Hi,
as we updated and tested the functionality of our test cluster from version 19.1.6 to 19.1.8 and after that our productive cluster from 19.1.4 to 19.1.8, we noticed that there is a little problem with switching the CARP roles. After we finished updating both nodes in each cluster we wanted to know, if the role switching behavior works as before (when MASTER is set into maintenance mode he becomes BACKUP). So node 1 (MASTER) went into maintenance mode but unfortunately stayed Master for this Cluster. Deactivating CARP on this node and activating it again didn't make it work.
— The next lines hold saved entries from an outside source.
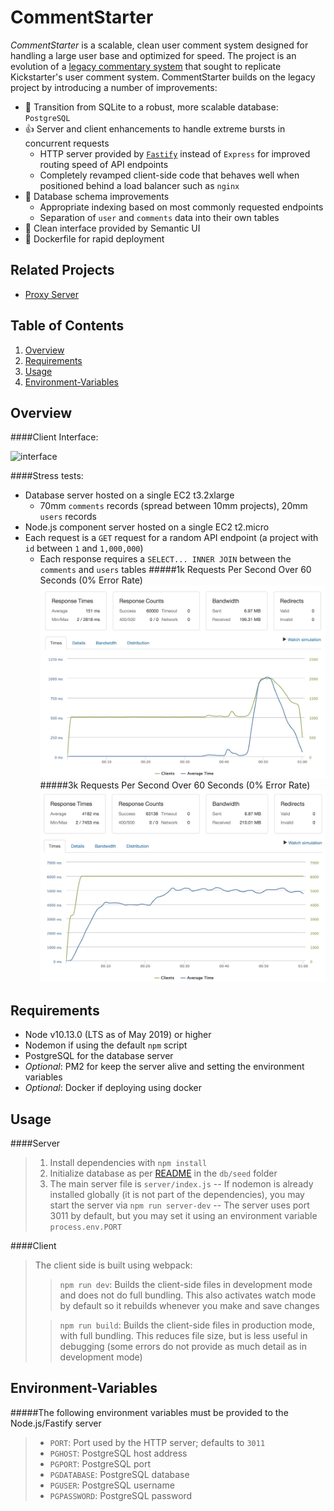 # CommentStarter

*CommentStarter* is a scalable, clean user comment system designed for handling a large user base and optimized for speed. The project is an evolution of a [legacy commentary system](https://github.com/hr-team-jacob/comments-service) that sought to replicate Kickstarter's user comment system. CommentStarter builds on the legacy project by introducing a number of improvements:
- 🚀 Transition from SQLite to a robust, more scalable database: `PostgreSQL`
- 👍 Server and client enhancements to handle extreme bursts in concurrent requests
  - HTTP server provided by [`Fastify`](https://www.fastify.io/) instead of `Express` for improved routing speed of API endpoints
  - Completely revamped client-side code that behaves well when positioned behind a load balancer such as `nginx`
- 🎯 Database schema improvements
  - Appropriate indexing based on most commonly requested endpoints
  - Separation of `user` and `comments` data into their own tables
- 🎨 Clean interface provided by Semantic UI
- 🚢 Dockerfile for rapid deployment

## Related Projects

- [Proxy Server](https://github.com/hrnycjenga/punchstarter-proxy-zackzeyu)

## Table of Contents

1. [Overview](#overview)
1. [Requirements](#requirements)
1. [Usage](#Usage)
1. [Environment-Variables](#environment-variables)

## Overview

####Client Interface:

![interface](screenshots/interface.gif)

####Stress tests:
- Database server hosted on a single EC2 t3.2xlarge
  - 70mm `comments` records (spread between 10mm projects), 20mm `users` records
- Node.js component server hosted on a single EC2 t2.micro
- Each request is a `GET` request for a random API endpoint (a project with `id` between `1` and `1,000,000`)
  - Each response requires a `SELECT... INNER JOIN` between the `comments` and `users` tables
#####1k Requests Per Second Over 60 Seconds (0% Error Rate)
![1000 RPS](screenshots/1000rps.jpg)
#####3k Requests Per Second Over 60 Seconds (0% Error Rate)
![3000 RPS](screenshots/3000rps.jpg)

## Requirements

- Node v10.13.0 (LTS as of May 2019) or higher
- Nodemon if using the default `npm` script
- PostgreSQL for the database server
- *Optional*: PM2 for keep the server alive and setting the environment variables
- *Optional*: Docker if deploying using docker

## Usage

####Server
> 1. Install dependencies with `npm install`
> 1. Initialize database as per [README](db/seed/README.md) in the `db/seed` folder
> 1. The main server file is `server/index.js`
> -- If nodemon is already installed globally (it is not part of the dependencies), you may start the server via `npm run server-dev`
> -- The server uses port 3011 by default, but you may set it using an environment variable `process.env.PORT`

####Client
> The client side is built using webpack:
>> `npm run dev`: Builds the client-side files in development mode and does not do full bundling. This also activates watch mode by default so it rebuilds whenever you make and save changes
>
>> `npm run build`: Builds the client-side files in production mode, with full bundling. This reduces file size, but is less useful in debugging (some errors do not provide as much detail as in development mode)

## Environment-Variables

#####The following environment variables must be provided to the Node.js/Fastify server
> - `PORT`: Port used by the HTTP server; defaults to `3011` 
> - `PGHOST`: PostgreSQL host address 
> - `PGPORT`: PostgreSQL port 
> - `PGDATABASE`: PostgreSQL database 
> - `PGUSER`: PostgreSQL username 
> - `PGPASSWORD`: PostgreSQL password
The only thing that helped us having a normal switching behavior again when one of the nodes is set into maintenance mode was changing the skew of the advertising frequency of one VIP on the MASTER node from 0 to 1 and then back from 1 to 0 again.
Maybe this workaround helps somebody with the same problem.
Greeetz,
bitmusician
There was a change in 19.1.8 indeed, was it one time or is it reproducable?
As I wrote i firstly noticed the problem on our test cluster (which is not a copy of the productive system) and then on our productive cluster too. It should be reproducable on any cluster after updating to 19.1.8 .
I tested this successfully in dev, maybe you have configures some tunables manually?
Check here the details:
https://github.com/opnsense/core/issues/3163
We didn't make any changes in the tunables and we also did not have packet loss.
Since I did the workaround we don't have the problem anymore.
The likely candidate is actually https://github.com/opnsense/core/commit/c5d6b6cacf but it would indicate you are relying on policy routing for a CARP setup which really shouldn't have it (best to use a dedicated CARP link).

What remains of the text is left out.